A piece of Bodleian History: Clues from the Stacks

lang_tolkien_bodleian.jpg

Some books just aren't checked out very often...

[Update] I've been asked to add a bit of additional information for the book pictured: it is The Yellow Fairy Book (ed. Andrew Lang)

From the article link above:
I contacted the Bodleian’s Tolkien Archivist, Catherine McIlwaine, who was able to confirm this. She explained that Tolkien looked at the book ahead of giving his famous Andrew Lang lecture at the University of St Andrews on 8th March 1939.

[...]

Library records show that Tolkien consulted the book, among others, on the 27th February 1939.

[...]

At 10:30am Tolkien requested to see:
The Olive Fairy Book, ed. by A. Lang (1907)
The Book of Dreams and Ghosts, by A. Lang (1897)
The Lilac Fairy Book, ed. by A. Lang (1910)
The Green Fairy Book, ed. by A. Lang (1892)
Favourite Fairy Tales (Fairy tales retold) 1907
The Brown Fairy Book, ed. by A. Lang (1904)
The Crimson Fairy Book, ed. by A. Lang (1903)
The Violet Fairy Book, ed. by A. Lang (1901)
The Yellow Fairy Book, ed. by A. Lang (1894)
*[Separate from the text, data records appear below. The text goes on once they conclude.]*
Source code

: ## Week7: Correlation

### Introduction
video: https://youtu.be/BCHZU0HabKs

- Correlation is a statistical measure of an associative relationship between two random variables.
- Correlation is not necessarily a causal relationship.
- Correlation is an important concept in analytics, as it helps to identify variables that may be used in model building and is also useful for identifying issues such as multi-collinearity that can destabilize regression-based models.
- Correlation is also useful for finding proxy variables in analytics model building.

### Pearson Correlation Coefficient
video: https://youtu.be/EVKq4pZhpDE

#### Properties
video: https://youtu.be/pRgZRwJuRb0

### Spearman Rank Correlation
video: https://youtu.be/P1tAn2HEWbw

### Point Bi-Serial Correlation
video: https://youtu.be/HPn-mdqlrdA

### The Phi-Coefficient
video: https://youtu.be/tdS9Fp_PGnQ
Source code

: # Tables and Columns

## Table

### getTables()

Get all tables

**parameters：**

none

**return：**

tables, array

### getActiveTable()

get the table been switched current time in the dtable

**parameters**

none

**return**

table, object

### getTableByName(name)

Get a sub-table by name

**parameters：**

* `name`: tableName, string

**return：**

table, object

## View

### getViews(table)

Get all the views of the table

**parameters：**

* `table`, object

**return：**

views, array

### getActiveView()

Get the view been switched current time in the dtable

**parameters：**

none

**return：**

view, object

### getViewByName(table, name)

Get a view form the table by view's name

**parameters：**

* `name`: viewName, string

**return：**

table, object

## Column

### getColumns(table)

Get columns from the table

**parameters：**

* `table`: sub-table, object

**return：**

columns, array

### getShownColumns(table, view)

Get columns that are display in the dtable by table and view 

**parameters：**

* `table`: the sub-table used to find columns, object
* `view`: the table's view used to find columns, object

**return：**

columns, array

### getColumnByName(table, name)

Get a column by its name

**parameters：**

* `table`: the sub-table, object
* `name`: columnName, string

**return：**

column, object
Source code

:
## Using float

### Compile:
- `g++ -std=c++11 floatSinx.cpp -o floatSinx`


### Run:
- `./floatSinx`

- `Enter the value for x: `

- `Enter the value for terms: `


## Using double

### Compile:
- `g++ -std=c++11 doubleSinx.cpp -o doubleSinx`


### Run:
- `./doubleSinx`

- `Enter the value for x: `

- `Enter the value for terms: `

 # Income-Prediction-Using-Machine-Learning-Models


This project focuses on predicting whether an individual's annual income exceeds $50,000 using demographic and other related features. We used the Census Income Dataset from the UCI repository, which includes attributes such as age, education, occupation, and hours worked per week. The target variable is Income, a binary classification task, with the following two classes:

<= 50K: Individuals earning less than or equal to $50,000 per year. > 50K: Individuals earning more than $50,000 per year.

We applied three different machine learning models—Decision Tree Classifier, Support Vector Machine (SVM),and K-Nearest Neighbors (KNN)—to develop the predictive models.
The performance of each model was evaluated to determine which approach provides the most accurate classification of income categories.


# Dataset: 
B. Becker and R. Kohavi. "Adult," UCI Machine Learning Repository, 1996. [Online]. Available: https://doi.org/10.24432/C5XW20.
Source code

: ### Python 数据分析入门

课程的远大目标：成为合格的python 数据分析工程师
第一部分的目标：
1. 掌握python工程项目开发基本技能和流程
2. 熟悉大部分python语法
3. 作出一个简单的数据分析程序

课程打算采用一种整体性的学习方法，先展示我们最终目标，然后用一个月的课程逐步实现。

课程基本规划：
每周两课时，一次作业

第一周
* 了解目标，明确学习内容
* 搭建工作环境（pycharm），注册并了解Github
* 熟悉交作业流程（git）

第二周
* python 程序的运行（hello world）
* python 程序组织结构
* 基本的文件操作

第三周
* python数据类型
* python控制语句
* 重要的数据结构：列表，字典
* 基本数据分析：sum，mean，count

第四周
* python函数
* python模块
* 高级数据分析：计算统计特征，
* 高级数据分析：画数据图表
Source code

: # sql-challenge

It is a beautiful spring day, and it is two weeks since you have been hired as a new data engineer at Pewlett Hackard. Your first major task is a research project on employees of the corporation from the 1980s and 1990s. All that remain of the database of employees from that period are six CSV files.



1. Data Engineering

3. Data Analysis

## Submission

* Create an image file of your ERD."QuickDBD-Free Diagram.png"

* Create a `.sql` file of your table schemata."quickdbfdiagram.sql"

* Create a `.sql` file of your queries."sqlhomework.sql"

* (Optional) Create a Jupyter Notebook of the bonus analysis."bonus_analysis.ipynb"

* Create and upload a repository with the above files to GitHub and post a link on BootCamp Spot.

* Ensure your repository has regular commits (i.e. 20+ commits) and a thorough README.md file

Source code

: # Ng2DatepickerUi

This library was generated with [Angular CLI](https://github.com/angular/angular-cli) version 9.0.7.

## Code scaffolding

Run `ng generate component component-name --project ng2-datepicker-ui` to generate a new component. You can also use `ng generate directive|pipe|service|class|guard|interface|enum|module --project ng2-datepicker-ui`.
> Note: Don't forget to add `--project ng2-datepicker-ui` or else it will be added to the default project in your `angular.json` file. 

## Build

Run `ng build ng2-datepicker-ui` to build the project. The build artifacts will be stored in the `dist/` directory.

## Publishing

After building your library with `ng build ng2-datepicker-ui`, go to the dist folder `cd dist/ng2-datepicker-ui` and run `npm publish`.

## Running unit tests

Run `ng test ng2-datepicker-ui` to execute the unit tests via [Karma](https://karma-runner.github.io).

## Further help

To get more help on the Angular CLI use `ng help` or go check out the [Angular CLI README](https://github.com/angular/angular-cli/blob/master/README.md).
Later on, at 11:30am, he requested:
Fairy Gold, a book of old English Fairy Tales chosen by Ernest Rhys (1907)
The Secret Commonwealth of Elves, Fauns and Fairies (compiled in 1893) by Robert Kirk
Essays in Little by A. Lang (1891)
Perrault’s Popular Tales, ed. by A. Lang (1888)
The Magic Ring, and other stories from the Yellow and Crimson Fairy Books, ed. by A. Lang (1906)
English Fairy and other folk tales, selected and edited by Edwin Sidney Hartland (1893)

[...]

The slip we found was left in the book at the beginning of The Dragon of the North a story about a courageous youth who defeats a man-eating dragon. He manages this feat with a magic ring, stolen from a witch maiden. Amongst many of its powers, if placed on the third finger of the left hand, it turns the wearer invisible. In the end, the ring is too powerful, and the youth learns that ‘ill-gotten gains never prosper’ when the witch retrieves the ring and punishes him for his deception. There is a eucatastrophe- the term Tolkien coined to describe happy endings in Fairy Tales- as the youth is rescued and made king.